I feel like I’ve been talking about the Albertan school system as a lot. I’ve already posted some general thoughts and then a post about St Josephs, but I learnt a lot so I’m also going to post about another school that I saw while I was there.

The town of Olds is a rural centre between Edmonton and Calgary. It is a pretty typical and pretty conservative Albertan small town. One of the staff I talked to summed it up by saying “there are a lot of cowboy hats and belt-buckles here”. These sartorial decisions clearly carry political meaning in Alberta that I’m only able to guess at.


Five or so years ago Olds had a High School building which was situated on the edge of a main highway. The building was crumbling and the school was tired. The Albertan government offered the school some money to renovate the building. The school’s governing body turned this money down and argued that they needed to use this opportunity to do something better and more exciting with education in Olds. They didn’t have a clear plan, but they did know that the way things had always been done wasn’t good enough and that they wanted better.
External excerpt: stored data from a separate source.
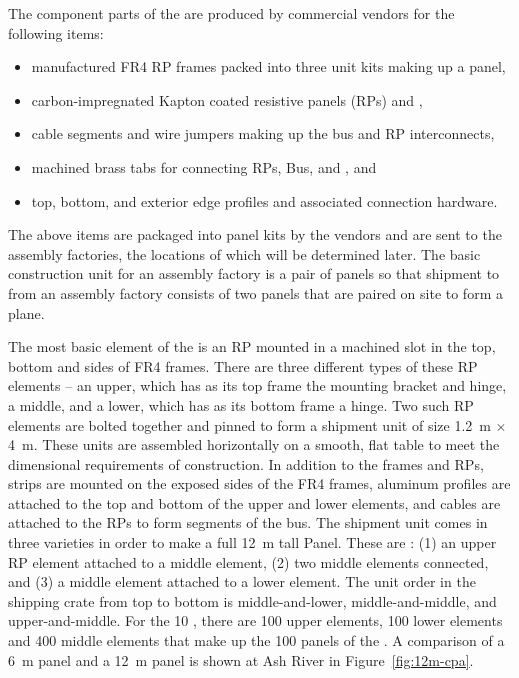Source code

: The component parts of the  %
are produced by commercial vendors for the following items:
\begin{itemize}
\item manufactured FR4 RP frames packed into three  unit kits making up a  panel,
\item carbon-impregnated Kapton coated resistive panels (RPs) and ,
\item {} cable segments and wire jumpers making up the   bus and RP interconnects,
\item machined brass tabs for connecting RPs,  Bus, and , and
\item top, bottom, and exterior edge profiles and associated connection hardware.
\end{itemize}
The above items are packaged into  panel kits by the vendors and are sent to the assembly factories, the locations of which will be determined later.  The basic construction unit for an assembly factory is a pair of  panels so that shipment to \surf from an assembly factory consists of two  panels that are paired on site to form a  plane.

The most basic element of the  is an RP mounted in a machined slot in the top, bottom and sides of FR4 frames.  There are three different types of these  RP elements -- an upper, which has as its top frame the  mounting bracket and  hinge, a middle, and a lower, which has as its bottom frame a  hinge.  Two such  RP elements are bolted together and pinned to form a shipment  unit of size \SI{1.2}{\m} $\times$ \SI{4}{\m}.  These  units are assembled horizontally on a smooth, flat table to meet the dimensional requirements of  construction.  In addition to the frames and RPs, %
 strips are mounted on the exposed sides of the FR4 frames, aluminum profiles are attached to the top and bottom of the upper and lower elements, and cables are attached to the RPs to form segments of the  bus.  The shipment  unit comes in three varieties in order to make a full \SI{12}{\m} tall  Panel.  These are : (1) an upper  RP element attached to a middle element, (2) two middle elements connected, and (3) a middle element attached to a lower element.  The  unit order in the shipping crate from top to bottom is middle-and-lower, middle-and-middle, and upper-and-middle.  For the \SI{10}{\kt} , there are 100 upper elements, 100 lower elements and 400 middle elements that make up the 100  panels of the .
A comparison of a \SI{6}{\m}   panel and a \SI{12}{\m}  panel is shown at Ash River in Figure~\ref{fig:12m-cpa}.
So Olds High School began a process of reinventing itself from the ground up. Staff went out and saw others schools, they had meetings and, with some leadership from the school principal, gradually formed a new vision of what the school would be. What is more, despite the conservative nature of the town, they formed a pretty radical vision. It would be built alongside the towns college to help foster  a post-secondary atmosphere and to offer access to a greater range of vocational options. It would be organised around four houses (in the Harry Potter tradition) each with their own physical space (a quad) which would help to foster school spirit and a learning community. It would have different kinds of spaces from a traditional high school picking up element both from home to help students feel comfortable in the space and from post-secondary institutions to encourage freedom and maturity. Finally it would offer a self-directed learning programme (one of the quads) in which the pedagogy would be non-traditional and student driven. This self-directed programme is the heart of the schools pedagogy, and while the school believe that it isn’t right for everyone, it does inform the way teaching happens across the school. The Principal told me that he didn’t want teachers sitting students in rows and teaching them in the traditional way.

The school is a pretty impressive place in both physical and pedagogic terms. The whole space feels like an environment for learning and students feel like willing participants rather than caged animals (as they do in some schools I’ve visited elsewhere). The physical design de-institutionalises the place and makes it more like somewhere that the students want to own and want to be. Having said that, the school also police behaviour pretty tightly to ensure that minor infractions and anti-social behaviours aren’t allowed to set a negative tone and allow freedom to be transformed into chaos.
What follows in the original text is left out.